### PROVIDED DATA
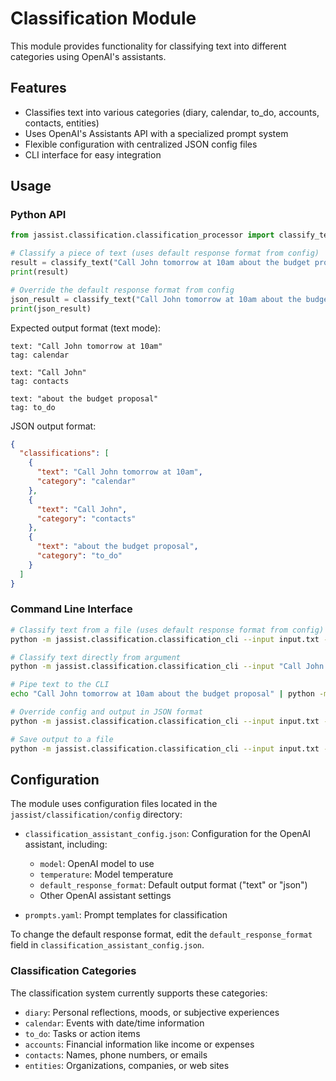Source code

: # Classification Module

This module provides functionality for classifying text into different categories using OpenAI's assistants.

## Features

- Classifies text into various categories (diary, calendar, to_do, accounts, contacts, entities)
- Uses OpenAI's Assistants API with a specialized prompt system
- Flexible configuration with centralized JSON config files
- CLI interface for easy integration

## Usage

### Python API

```python
from jassist.classification.classification_processor import classify_text

# Classify a piece of text (uses default response format from config)
result = classify_text("Call John tomorrow at 10am about the budget proposal")
print(result)

# Override the default response format from config
json_result = classify_text("Call John tomorrow at 10am about the budget proposal", response_format="json")
print(json_result)
```

Expected output format (text mode):
```
text: "Call John tomorrow at 10am"
tag: calendar

text: "Call John"
tag: contacts

text: "about the budget proposal"
tag: to_do
```

JSON output format:
```json
{
  "classifications": [
    {
      "text": "Call John tomorrow at 10am",
      "category": "calendar"
    },
    {
      "text": "Call John",
      "category": "contacts"
    },
    {
      "text": "about the budget proposal",
      "category": "to_do"
    }
  ]
}
```

### Command Line Interface

```bash
# Classify text from a file (uses default response format from config)
python -m jassist.classification.classification_cli --input input.txt --file

# Classify text directly from argument
python -m jassist.classification.classification_cli --input "Call John tomorrow at 10am about the budget proposal"

# Pipe text to the CLI
echo "Call John tomorrow at 10am about the budget proposal" | python -m jassist.classification.classification_cli

# Override config and output in JSON format
python -m jassist.classification.classification_cli --input input.txt --file --json

# Save output to a file
python -m jassist.classification.classification_cli --input input.txt --file --output result.txt
```

## Configuration

The module uses configuration files located in the `jassist/classification/config` directory:

- `classification_assistant_config.json`: Configuration for the OpenAI assistant, including:
  - `model`: OpenAI model to use
  - `temperature`: Model temperature
  - `default_response_format`: Default output format ("text" or "json")
  - Other OpenAI assistant settings

- `prompts.yaml`: Prompt templates for classification

To change the default response format, edit the `default_response_format` field in `classification_assistant_config.json`.

### Classification Categories

The classification system currently supports these categories:

- `diary`: Personal reflections, moods, or subjective experiences
- `calendar`: Events with date/time information
- `to_do`: Tasks or action items
- `accounts`: Financial information like income or expenses
- `contacts`: Names, phone numbers, or emails
- `entities`: Organizations, companies, or web sites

### WHAT IS EXPECTED
Transcribe the listing word for word, but keep its pictures out of the copy.

### EXERCISE OUTPUT
Source code

: # Classification Module

This module provides functionality for classifying text into different categories using OpenAI's assistants.

## Features

- Classifies text into various categories (diary, calendar, to_do, accounts, contacts, entities)
- Uses OpenAI's Assistants API with a specialized prompt system
- Flexible configuration with centralized JSON config files
- CLI interface for easy integration

## Usage

### Python API

```python
from jassist.classification.classification_processor import classify_text

# Classify a piece of text (uses default response format from config)
result = classify_text("Call John tomorrow at 10am about the budget proposal")
print(result)

# Override the default response format from config
json_result = classify_text("Call John tomorrow at 10am about the budget proposal", response_format="json")
print(json_result)
```

Expected output format (text mode):
```
text: "Call John tomorrow at 10am"
tag: calendar

text: "Call John"
tag: contacts

text: "about the budget proposal"
tag: to_do
```

JSON output format:
```json
{
  "classifications": [
    {
      "text": "Call John tomorrow at 10am",
      "category": "calendar"
    },
    {
      "text": "Call John",
      "category": "contacts"
    },
    {
      "text": "about the budget proposal",
      "category": "to_do"
    }
  ]
}
```

### Command Line Interface

```bash
# Classify text from a file (uses default response format from config)
python -m jassist.classification.classification_cli --input input.txt --file

# Classify text directly from argument
python -m jassist.classification.classification_cli --input "Call John tomorrow at 10am about the budget proposal"

# Pipe text to the CLI
echo "Call John tomorrow at 10am about the budget proposal" | python -m jassist.classification.classification_cli

# Override config and output in JSON format
python -m jassist.classification.classification_cli --input input.txt --file --json

# Save output to a file
python -m jassist.classification.classification_cli --input input.txt --file --output result.txt
```

## Configuration

The module uses configuration files located in the `jassist/classification/config` directory:

- `classification_assistant_config.json`: Configuration for the OpenAI assistant, including:
  - `model`: OpenAI model to use
  - `temperature`: Model temperature
  - `default_response_format`: Default output format ("text" or "json")
  - Other OpenAI assistant settings

- `prompts.yaml`: Prompt templates for classification

To change the default response format, edit the `default_response_format` field in `classification_assistant_config.json`.

### Classification Categories

The classification system currently supports these categories:

- `diary`: Personal reflections, moods, or subjective experiences
- `calendar`: Events with date/time information
- `to_do`: Tasks or action items
- `accounts`: Financial information like income or expenses
- `contacts`: Names, phone numbers, or emails
- `entities`: Organizations, companies, or web sites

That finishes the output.